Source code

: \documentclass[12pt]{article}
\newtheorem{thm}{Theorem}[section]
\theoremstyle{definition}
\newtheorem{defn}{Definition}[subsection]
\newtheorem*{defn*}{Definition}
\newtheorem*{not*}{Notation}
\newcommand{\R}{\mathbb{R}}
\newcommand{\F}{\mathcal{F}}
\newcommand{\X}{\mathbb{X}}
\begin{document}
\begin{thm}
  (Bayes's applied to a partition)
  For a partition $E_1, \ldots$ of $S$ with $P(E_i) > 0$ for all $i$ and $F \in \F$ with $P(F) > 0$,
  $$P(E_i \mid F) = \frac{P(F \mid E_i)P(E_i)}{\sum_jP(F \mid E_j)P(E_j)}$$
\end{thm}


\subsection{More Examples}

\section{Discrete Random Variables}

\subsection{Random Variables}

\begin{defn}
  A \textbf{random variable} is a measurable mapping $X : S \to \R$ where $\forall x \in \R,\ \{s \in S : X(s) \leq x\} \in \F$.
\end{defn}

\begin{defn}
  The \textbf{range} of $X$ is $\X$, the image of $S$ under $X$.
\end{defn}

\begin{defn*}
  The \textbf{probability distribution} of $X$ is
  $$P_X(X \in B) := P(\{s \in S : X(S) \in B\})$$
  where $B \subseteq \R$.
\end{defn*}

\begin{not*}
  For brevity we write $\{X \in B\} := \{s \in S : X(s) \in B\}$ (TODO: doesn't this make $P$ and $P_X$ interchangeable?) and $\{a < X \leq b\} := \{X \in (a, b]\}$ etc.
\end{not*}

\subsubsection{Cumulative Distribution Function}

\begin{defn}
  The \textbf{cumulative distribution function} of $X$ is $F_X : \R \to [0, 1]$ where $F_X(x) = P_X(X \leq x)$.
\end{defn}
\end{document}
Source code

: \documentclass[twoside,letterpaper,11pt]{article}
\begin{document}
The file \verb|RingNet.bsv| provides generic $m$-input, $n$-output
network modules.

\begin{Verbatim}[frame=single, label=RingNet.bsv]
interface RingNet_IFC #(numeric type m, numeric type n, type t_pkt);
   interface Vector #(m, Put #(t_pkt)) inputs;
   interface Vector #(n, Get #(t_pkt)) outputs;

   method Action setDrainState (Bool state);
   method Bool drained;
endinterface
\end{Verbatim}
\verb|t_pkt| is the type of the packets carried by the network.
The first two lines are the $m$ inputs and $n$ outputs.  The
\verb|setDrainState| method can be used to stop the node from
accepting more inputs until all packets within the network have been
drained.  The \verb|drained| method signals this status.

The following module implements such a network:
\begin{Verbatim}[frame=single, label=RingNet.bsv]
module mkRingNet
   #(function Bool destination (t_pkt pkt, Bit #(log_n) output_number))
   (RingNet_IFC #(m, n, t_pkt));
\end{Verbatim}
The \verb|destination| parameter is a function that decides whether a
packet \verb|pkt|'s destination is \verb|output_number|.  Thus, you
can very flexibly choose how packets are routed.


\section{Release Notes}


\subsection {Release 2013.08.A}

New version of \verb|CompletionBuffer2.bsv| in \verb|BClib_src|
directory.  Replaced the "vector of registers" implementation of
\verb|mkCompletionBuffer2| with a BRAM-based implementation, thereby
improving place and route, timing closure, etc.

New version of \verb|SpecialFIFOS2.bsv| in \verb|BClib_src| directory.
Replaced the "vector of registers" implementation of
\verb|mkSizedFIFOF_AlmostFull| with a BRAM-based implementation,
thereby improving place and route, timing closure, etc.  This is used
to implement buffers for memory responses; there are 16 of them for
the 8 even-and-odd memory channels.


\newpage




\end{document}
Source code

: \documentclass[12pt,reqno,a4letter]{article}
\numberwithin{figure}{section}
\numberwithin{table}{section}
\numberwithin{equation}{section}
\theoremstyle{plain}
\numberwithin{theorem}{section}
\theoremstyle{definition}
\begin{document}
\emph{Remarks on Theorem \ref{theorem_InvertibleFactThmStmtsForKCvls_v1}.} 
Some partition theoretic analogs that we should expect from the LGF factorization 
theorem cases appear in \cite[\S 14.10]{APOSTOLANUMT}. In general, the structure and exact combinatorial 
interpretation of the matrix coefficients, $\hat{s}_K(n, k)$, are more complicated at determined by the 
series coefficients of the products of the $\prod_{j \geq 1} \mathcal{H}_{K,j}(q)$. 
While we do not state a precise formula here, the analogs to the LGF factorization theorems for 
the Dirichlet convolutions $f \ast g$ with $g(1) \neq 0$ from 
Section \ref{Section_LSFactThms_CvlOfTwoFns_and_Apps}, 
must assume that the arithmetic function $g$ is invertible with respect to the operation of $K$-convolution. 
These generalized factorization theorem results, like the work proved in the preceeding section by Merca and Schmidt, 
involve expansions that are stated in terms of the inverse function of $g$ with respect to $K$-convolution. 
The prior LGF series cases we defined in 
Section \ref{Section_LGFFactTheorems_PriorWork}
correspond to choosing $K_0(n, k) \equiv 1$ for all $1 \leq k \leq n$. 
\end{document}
--------------------------------
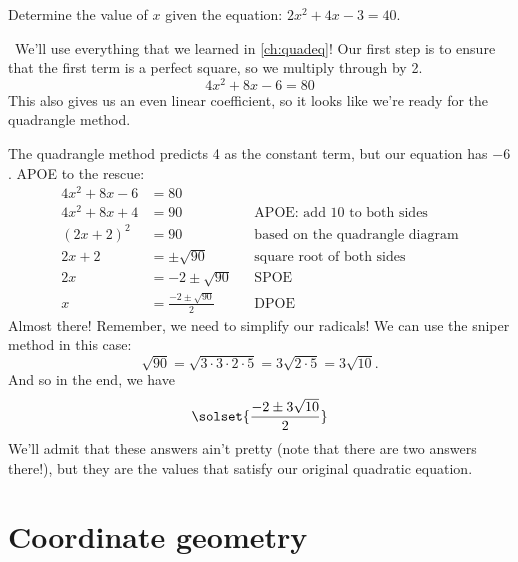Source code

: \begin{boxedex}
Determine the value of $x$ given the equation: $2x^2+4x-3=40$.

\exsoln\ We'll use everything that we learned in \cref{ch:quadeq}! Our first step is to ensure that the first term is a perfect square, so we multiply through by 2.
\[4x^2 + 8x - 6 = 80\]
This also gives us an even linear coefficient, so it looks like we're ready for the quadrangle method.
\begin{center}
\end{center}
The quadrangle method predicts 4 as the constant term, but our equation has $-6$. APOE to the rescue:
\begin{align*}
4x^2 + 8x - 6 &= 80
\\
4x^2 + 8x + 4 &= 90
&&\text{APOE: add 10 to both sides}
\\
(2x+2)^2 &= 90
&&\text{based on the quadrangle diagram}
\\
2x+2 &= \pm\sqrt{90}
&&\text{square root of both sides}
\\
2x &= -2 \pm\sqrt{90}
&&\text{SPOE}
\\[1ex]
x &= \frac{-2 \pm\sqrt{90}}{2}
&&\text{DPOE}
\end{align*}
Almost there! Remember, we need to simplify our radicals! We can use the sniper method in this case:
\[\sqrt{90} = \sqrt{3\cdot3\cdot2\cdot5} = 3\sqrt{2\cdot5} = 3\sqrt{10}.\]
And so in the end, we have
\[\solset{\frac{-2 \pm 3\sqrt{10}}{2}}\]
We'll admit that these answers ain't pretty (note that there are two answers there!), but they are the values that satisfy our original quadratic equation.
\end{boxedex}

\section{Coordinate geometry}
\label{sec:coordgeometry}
--------------------------------
• Task objective
Among the lines of the listing above, which ones hold "used"? Copy them.

• Solution to this task
\verb|setDrainState| method can be used to stop the node from
thereby improving place and route, timing closure, etc.  This is used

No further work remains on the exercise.